Crystallizing Schemas with Teleoscope: Thematic Curation of Large Text Corpora
Paul Bucci, Leo Foord-Kelcey, Patrick Yung Kang Lee, Alamjeet Singh, Ivan Beschastnikh
TL;DR
Teleoscope tackles the challenge of interpreting large text corpora for qualitative researchers by combining an auditable data-curation workflow with NLP-assisted guidance. It introduces schema crystallization as a method to externalize and iteratively refine researchers' cognitive schemas, supported by a provenance-focused visualization and an example-based NLP approach (BGEM3, UMAP, HDBSCAN). Through three field deployments on Reddit data and nursing context, the authors demonstrate how collaborative, live data exploration can yield richer information power and reproducible themes. The system is open-source and cloud-native, designed to scale to 100K–1M documents while maintaining rigor and interpretability.

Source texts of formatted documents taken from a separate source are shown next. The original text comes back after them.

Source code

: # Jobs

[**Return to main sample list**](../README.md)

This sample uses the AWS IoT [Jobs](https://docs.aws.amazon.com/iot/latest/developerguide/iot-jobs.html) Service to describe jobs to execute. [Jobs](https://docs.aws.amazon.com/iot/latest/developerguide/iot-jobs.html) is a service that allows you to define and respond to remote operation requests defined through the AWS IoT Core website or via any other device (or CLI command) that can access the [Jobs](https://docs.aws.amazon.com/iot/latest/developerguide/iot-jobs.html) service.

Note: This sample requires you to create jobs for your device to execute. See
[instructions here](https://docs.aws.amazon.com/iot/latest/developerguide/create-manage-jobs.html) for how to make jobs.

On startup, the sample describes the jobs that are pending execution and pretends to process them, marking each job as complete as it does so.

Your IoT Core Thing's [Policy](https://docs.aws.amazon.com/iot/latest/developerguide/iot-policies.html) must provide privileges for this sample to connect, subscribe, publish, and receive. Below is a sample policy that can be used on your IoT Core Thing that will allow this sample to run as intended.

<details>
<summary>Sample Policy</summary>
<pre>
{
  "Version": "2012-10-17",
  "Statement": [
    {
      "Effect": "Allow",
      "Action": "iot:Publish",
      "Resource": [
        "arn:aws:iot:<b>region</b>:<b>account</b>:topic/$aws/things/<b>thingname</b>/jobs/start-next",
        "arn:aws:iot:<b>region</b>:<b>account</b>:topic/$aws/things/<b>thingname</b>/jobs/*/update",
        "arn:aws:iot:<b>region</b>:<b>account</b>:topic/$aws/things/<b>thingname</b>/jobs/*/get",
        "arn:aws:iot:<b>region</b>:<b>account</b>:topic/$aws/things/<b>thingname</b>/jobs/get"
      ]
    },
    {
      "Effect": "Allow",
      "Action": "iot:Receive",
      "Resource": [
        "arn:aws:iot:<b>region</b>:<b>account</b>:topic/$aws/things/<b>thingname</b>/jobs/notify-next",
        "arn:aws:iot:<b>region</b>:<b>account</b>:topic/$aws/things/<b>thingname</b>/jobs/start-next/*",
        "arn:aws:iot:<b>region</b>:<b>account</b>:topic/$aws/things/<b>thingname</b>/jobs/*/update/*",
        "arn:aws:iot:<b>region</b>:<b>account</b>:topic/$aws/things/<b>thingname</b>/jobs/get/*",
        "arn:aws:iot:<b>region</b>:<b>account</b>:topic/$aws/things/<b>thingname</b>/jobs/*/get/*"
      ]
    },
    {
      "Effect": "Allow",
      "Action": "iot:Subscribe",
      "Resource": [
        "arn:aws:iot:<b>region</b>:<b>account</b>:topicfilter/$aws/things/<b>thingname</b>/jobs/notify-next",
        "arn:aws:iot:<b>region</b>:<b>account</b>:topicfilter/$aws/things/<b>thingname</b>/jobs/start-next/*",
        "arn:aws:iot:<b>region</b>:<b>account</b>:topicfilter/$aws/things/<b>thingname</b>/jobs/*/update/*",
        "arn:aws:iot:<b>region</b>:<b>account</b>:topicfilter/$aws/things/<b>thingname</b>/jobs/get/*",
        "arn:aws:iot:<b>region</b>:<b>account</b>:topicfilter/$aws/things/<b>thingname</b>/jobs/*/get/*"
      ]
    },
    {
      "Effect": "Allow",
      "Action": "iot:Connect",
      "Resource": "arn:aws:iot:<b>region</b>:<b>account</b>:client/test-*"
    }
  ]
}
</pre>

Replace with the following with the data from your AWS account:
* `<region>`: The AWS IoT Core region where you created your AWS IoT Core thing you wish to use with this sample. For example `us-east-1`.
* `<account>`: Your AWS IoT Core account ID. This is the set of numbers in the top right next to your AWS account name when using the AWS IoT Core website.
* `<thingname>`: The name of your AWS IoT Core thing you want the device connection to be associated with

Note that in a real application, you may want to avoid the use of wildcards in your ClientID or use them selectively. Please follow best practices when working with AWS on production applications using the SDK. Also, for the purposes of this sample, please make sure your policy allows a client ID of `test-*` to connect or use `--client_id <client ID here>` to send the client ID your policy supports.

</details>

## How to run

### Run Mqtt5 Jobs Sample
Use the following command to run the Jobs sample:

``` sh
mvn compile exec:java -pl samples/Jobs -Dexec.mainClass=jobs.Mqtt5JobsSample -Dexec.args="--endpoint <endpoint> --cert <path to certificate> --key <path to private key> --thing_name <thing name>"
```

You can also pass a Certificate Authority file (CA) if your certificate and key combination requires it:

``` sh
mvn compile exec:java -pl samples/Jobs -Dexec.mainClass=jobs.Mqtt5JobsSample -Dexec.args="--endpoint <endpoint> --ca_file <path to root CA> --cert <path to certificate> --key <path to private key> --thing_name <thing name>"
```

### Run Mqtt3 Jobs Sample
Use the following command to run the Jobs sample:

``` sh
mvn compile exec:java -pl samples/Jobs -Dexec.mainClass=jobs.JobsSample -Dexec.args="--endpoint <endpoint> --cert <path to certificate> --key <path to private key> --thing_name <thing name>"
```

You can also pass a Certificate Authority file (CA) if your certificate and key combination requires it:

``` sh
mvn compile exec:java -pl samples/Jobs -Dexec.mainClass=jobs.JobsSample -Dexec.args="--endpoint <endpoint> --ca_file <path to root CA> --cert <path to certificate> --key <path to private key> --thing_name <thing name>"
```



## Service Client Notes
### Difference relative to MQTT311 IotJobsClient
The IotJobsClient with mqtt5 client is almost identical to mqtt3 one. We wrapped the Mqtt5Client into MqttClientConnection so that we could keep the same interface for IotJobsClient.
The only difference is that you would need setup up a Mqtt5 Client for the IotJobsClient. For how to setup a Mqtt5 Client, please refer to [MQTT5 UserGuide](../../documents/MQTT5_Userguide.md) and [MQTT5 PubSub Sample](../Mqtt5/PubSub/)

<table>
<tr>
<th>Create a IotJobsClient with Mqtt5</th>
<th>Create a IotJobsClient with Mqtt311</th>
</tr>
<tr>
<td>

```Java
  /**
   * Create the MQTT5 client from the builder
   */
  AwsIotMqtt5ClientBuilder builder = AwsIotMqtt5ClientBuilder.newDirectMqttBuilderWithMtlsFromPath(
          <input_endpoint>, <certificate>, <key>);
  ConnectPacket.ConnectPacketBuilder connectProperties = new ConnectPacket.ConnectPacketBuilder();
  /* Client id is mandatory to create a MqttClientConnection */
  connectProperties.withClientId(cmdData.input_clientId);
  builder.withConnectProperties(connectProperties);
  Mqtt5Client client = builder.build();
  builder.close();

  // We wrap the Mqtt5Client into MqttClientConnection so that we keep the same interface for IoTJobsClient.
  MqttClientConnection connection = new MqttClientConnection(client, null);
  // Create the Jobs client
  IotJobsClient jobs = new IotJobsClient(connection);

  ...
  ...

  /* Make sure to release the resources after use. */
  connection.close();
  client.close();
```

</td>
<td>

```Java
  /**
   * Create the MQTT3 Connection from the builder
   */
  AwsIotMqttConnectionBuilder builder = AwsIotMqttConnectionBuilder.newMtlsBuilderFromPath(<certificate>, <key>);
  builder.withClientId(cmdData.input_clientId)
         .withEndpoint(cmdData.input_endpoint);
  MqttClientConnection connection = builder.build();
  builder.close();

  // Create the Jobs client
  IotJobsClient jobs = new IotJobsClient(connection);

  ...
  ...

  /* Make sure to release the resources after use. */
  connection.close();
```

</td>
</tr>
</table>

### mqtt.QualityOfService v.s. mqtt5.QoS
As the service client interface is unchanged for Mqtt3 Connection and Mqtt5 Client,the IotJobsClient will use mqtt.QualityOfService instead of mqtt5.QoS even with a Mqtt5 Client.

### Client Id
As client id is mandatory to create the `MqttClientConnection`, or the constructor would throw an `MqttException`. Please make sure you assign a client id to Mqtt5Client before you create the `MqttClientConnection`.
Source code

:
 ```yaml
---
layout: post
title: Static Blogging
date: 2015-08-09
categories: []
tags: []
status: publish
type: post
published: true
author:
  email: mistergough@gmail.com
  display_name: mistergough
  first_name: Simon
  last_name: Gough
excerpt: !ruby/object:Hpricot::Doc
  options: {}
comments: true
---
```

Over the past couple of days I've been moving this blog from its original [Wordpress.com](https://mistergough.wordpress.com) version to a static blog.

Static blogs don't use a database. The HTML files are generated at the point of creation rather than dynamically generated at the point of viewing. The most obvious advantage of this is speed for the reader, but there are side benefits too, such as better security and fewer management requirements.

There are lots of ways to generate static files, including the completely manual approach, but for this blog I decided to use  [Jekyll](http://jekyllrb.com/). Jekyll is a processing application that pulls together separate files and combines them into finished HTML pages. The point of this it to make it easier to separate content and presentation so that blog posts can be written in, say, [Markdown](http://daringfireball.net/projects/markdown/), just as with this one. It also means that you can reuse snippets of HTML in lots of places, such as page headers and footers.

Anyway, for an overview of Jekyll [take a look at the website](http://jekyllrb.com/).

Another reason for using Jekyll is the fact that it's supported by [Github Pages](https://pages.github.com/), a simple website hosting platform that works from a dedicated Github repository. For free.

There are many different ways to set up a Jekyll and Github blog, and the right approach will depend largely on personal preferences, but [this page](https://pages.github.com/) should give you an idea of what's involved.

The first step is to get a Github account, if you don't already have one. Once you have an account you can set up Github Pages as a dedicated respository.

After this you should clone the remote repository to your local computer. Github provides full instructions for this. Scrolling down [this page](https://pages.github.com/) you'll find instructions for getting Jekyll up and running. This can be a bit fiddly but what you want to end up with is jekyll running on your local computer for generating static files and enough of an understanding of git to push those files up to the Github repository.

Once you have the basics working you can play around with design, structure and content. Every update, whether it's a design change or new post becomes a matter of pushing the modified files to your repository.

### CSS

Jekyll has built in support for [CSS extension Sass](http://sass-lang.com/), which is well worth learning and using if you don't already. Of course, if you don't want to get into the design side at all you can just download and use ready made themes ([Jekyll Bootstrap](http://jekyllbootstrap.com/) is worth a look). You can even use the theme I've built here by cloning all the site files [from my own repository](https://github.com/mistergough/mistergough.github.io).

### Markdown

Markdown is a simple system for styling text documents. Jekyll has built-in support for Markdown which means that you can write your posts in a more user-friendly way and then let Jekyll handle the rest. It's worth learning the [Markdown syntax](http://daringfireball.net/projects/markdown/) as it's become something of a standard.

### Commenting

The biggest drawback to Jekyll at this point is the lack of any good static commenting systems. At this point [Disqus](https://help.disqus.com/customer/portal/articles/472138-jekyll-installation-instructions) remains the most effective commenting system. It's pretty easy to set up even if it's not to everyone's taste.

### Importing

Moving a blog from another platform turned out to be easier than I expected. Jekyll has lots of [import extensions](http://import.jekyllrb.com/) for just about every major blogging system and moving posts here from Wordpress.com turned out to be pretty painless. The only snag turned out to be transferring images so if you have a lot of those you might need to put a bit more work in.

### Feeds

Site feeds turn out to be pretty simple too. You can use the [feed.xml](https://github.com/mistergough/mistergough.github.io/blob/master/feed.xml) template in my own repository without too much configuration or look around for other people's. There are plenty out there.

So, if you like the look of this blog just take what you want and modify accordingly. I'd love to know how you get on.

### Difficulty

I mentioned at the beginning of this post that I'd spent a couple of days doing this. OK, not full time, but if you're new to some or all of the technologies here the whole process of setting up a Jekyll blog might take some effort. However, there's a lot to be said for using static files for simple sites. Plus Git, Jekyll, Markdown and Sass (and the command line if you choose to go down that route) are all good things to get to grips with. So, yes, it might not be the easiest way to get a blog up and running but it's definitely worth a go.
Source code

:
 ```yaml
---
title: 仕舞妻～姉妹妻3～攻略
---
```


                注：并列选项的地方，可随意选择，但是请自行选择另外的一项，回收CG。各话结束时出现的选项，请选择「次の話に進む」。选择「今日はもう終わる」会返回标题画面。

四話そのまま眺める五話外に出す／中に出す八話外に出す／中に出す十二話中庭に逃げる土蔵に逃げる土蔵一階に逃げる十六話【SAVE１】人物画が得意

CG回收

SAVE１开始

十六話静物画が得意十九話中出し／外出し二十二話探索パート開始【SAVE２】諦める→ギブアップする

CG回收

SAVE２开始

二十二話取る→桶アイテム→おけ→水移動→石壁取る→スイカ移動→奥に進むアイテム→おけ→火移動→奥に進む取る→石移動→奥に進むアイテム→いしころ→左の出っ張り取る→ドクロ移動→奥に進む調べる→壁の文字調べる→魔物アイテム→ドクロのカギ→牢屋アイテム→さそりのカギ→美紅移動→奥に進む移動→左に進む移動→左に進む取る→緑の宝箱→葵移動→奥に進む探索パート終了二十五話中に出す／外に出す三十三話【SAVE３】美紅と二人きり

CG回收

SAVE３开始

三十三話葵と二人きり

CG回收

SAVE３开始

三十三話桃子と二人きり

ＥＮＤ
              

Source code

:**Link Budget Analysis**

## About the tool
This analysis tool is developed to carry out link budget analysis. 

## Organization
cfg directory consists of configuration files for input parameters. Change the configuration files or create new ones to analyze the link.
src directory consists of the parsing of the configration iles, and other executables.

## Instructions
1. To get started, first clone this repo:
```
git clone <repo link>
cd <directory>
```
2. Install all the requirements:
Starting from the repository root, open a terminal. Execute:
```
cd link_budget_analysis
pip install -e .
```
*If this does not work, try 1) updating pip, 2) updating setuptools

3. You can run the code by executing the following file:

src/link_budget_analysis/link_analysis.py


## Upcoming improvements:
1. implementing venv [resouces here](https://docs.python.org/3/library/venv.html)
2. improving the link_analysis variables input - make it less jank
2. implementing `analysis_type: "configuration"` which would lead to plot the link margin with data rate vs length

The practical impact is a rigorous, collaborative toolkit for theme discovery and justification in qualitative research at scale.
Abstract
Making sense of large text corpora is difficult when scales reach thousands or millions of documents. With the advent of LLMs, the potential for large-scale sense-making is being realized. However, this presents a need for rigour in the data curation stage of thematic analysis: selecting the right documents to achieve appropriate information power (saturation) requires an auditable trace of researchers' thought processes. In this paper, we present methodological and design findings from a three-year design process where we worked with qualitative researchers to create an open-source platform called Teleoscope designed to rigorously curate documents at scale. By implementing the qualitative research values common to thematic analysis during the curation stage (which we call thematic curation), we found researchers could come to a shared understanding of a large corpus and feel confident in their curation decisions (which we call schema crystallization).